Blasting the "congestion of mandates" from programs like No Child Left Behind and Race to the Top that have expanded federal control over education policy by setting common standards on teacher and student performance, among other areas, Alexander noted that Democrats on the Senate HELP committee recently passed a reauthorization of the Elementary and Secondary Education Act (ESEA) that "would freeze these mandates in place."
If the bill advances to the floor of the Senate, it would be the first time since the No Child Left Behind proposal in 2001 that Congress seriously debated a reauthorization of the ESEA.
The Republican alternative to the bill moved by Senate Democrats, which Alexander dubbed "Every Child Ready for College or Career", emphasizes "state and local control" in education policy, the Tennessee Republican said.
"It puts Washington out of the business of deciding whether local schools are succeeding or failing," he explained. "It rejects the federal mandates that create a national school board, and prohibits the Education Secretary from prescribing standards or accountability systems for states. It continues the requirement that states have high standards and quality tests, but doesn't prescribe those standards."
The Republicans' proposal, according to Alexander, would also enhance school choice by encouraging the "expansion and replication of successful charter schools" and by providing low-income parents more latitude in deciding on the right public school for their children.
During an appearance before the HELP committee in February, U.S. Secretary of Education Arne Duncan paid heed to Republicans' concerns, saying the "one-size-fits-all" approach of No Child Left Behind could be a hindrance to improving student outcomes, and that states have been creative leaders in developing alternatives to the law's standards. The administration has been issuing waivers to No Child Left Behind, provided states can demonstrate the capacity to improve learning in the absence of federal mandates.

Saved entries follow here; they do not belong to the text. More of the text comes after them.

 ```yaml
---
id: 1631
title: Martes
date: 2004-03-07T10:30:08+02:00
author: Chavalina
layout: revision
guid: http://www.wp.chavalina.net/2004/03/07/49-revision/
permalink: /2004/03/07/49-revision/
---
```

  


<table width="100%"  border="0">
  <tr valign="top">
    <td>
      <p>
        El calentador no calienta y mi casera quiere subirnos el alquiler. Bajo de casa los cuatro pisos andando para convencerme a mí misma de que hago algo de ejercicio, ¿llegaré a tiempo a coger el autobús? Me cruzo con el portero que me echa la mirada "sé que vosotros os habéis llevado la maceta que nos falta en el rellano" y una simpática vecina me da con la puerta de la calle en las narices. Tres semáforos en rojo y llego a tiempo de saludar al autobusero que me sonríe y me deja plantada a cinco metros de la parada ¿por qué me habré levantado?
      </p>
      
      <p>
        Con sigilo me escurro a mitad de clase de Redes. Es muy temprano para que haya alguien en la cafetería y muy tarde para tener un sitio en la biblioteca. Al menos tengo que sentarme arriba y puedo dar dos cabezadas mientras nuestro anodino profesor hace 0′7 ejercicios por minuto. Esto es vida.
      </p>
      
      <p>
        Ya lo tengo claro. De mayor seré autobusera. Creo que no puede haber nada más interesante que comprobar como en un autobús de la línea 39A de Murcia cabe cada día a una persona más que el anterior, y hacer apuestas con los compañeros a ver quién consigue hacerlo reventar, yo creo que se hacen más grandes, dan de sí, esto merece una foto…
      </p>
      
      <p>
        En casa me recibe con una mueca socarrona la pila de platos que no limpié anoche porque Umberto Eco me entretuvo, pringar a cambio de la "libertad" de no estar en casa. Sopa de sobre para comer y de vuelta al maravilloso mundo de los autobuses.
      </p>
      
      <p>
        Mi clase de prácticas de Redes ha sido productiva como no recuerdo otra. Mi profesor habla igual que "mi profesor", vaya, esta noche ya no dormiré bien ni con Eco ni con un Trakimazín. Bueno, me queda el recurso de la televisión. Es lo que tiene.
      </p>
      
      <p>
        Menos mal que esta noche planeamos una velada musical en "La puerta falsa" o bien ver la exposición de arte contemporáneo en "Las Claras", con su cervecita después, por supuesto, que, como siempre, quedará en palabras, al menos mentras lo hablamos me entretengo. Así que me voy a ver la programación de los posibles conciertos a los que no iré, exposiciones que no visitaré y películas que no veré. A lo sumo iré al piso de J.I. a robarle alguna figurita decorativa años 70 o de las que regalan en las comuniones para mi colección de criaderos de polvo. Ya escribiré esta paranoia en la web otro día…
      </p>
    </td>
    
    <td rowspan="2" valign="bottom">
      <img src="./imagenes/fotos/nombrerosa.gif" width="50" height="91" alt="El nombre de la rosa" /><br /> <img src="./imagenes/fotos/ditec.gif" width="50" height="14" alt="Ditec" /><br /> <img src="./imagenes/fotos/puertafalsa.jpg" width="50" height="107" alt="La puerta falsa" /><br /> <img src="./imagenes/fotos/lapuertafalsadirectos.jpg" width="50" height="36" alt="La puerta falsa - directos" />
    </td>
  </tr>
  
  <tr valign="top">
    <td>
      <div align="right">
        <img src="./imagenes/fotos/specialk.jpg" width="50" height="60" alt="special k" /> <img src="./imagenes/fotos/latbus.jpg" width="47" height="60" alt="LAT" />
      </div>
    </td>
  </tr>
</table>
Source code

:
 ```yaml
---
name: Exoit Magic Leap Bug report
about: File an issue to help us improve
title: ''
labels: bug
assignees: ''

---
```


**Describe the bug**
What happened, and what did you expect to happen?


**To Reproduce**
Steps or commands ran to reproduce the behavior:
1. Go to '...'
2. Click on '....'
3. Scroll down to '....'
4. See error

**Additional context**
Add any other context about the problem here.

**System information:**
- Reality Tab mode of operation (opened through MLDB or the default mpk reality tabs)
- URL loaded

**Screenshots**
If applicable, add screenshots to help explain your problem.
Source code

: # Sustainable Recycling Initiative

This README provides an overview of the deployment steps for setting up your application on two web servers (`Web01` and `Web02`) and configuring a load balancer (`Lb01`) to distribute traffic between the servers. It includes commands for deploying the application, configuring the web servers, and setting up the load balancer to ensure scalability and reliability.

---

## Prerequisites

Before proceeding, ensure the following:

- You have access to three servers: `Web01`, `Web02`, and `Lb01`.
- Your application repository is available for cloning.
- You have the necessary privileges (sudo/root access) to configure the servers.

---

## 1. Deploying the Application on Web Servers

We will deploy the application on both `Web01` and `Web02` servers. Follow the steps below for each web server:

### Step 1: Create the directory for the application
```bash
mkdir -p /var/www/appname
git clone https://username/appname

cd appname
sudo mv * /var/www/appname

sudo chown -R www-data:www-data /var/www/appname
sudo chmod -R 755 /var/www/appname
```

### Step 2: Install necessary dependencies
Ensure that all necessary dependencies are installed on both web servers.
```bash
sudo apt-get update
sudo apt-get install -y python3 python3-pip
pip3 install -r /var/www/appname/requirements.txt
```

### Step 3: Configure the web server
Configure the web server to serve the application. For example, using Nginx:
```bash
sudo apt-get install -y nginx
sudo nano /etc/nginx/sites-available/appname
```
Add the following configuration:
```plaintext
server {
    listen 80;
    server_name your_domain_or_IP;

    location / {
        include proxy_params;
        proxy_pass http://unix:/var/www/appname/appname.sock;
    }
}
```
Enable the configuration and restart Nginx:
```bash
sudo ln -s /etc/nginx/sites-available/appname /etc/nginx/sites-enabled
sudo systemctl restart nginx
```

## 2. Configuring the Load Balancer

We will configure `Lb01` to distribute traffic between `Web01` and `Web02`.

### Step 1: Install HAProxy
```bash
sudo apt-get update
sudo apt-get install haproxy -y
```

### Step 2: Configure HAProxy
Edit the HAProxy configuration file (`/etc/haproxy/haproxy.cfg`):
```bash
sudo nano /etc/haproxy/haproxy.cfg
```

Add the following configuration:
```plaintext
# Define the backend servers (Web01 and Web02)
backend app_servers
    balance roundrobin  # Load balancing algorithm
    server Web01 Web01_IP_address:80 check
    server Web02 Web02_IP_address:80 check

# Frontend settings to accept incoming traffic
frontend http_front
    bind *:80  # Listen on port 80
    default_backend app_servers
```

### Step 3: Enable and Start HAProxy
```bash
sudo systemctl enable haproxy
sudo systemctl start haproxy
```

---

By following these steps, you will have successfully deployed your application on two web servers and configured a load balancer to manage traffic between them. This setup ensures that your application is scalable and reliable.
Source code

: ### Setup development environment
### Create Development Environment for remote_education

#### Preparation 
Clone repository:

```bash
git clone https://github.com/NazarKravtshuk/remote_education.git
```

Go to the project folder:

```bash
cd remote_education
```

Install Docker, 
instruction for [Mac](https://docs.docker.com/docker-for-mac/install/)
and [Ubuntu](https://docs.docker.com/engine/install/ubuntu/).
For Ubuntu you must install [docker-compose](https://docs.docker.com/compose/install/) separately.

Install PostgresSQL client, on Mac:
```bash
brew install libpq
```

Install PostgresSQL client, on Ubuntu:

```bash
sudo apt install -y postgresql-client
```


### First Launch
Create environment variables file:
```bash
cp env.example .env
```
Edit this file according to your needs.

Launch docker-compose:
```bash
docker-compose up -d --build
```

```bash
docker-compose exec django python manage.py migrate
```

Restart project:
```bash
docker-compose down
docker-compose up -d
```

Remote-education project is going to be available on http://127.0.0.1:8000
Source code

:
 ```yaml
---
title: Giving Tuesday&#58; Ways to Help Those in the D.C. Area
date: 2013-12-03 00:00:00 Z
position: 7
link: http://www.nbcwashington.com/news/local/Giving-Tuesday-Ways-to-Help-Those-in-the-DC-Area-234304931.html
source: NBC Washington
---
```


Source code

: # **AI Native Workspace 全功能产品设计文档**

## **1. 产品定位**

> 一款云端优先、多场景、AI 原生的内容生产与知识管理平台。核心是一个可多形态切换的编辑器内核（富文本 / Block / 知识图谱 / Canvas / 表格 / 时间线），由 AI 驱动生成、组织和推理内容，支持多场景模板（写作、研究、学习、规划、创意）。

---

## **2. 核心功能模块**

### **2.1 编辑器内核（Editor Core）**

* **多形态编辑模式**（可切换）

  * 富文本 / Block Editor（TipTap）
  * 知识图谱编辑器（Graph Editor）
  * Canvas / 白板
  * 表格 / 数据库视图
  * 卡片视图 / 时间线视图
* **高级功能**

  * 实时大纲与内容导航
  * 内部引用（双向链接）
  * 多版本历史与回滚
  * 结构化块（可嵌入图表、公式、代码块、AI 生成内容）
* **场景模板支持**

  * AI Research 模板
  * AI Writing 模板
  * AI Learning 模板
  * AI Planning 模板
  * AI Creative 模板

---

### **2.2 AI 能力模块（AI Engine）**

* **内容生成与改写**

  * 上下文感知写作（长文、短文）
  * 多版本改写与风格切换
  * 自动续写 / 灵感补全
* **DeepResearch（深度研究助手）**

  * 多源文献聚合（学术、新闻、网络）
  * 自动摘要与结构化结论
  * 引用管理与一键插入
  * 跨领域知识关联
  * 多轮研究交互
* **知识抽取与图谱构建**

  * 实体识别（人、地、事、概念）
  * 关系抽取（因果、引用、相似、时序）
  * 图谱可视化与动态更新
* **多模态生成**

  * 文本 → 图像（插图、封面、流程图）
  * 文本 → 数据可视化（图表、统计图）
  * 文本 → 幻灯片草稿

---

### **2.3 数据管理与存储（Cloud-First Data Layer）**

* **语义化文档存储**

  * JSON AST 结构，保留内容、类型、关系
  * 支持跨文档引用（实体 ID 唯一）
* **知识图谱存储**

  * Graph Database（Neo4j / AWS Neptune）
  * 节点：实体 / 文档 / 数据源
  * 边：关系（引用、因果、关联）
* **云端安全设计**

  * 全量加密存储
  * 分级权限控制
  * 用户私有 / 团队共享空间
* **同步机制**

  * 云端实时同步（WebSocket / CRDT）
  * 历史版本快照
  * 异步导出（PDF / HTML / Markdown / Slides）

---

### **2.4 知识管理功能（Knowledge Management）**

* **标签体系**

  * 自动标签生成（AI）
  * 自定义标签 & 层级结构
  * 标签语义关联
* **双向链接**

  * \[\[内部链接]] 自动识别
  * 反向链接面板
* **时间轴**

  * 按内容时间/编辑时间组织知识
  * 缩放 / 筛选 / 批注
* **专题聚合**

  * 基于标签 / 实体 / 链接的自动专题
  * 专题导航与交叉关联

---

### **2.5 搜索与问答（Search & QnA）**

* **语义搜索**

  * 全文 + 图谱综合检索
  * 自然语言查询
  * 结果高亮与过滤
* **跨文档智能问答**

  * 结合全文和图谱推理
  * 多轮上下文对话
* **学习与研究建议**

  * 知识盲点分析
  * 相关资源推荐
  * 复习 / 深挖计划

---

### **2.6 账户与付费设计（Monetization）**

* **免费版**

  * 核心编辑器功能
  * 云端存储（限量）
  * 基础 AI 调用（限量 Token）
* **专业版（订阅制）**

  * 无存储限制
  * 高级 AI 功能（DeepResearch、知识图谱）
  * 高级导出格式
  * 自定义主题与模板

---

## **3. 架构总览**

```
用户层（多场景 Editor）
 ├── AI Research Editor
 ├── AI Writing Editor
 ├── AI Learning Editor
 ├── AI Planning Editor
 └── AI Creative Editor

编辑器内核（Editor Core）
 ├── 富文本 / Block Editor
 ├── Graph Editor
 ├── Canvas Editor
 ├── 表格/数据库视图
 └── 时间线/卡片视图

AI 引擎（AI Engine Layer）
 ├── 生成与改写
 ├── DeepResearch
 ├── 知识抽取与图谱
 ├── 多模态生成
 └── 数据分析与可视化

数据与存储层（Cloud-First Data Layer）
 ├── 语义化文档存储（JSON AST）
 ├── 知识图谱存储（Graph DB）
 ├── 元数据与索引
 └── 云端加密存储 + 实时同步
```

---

In his own weekly address on Saturday, President Obama paid tribute to America's dads in advance of Father's day.
"There will never be a substitute for the love and support and, most importantly, the presence of a parent in a child's life," he said, "and in many ways, that's uniquely true for fathers."
"I never really knew my own father," he recalled. "I was raised by a single mom and two wonderful grandparents who made incredible sacrifices for me. And there are single parents all across the country who do a heroic job raising terrific kids. But I still wish I had a dad who was not only around, but involved."
"That's why I try every day to be for Michelle and my girls what my father was not for my mother and me," he added.
And it's that job, the president said, that will matter far more to him in the long run than any successes secured in the political arena.
"When I look back on my life, I won't be thinking about any particular legislation I passed or policy I promoted," he said. "I'll be thinking about Michelle, and the journey we've been on together. I'll be thinking about Sasha's dance recitals and Malia's tennis matches - about the conversations we've had and the quiet moments we've shared. I'll be thinking about whether I did right by them, and whether they knew, every day, just how much they were loved.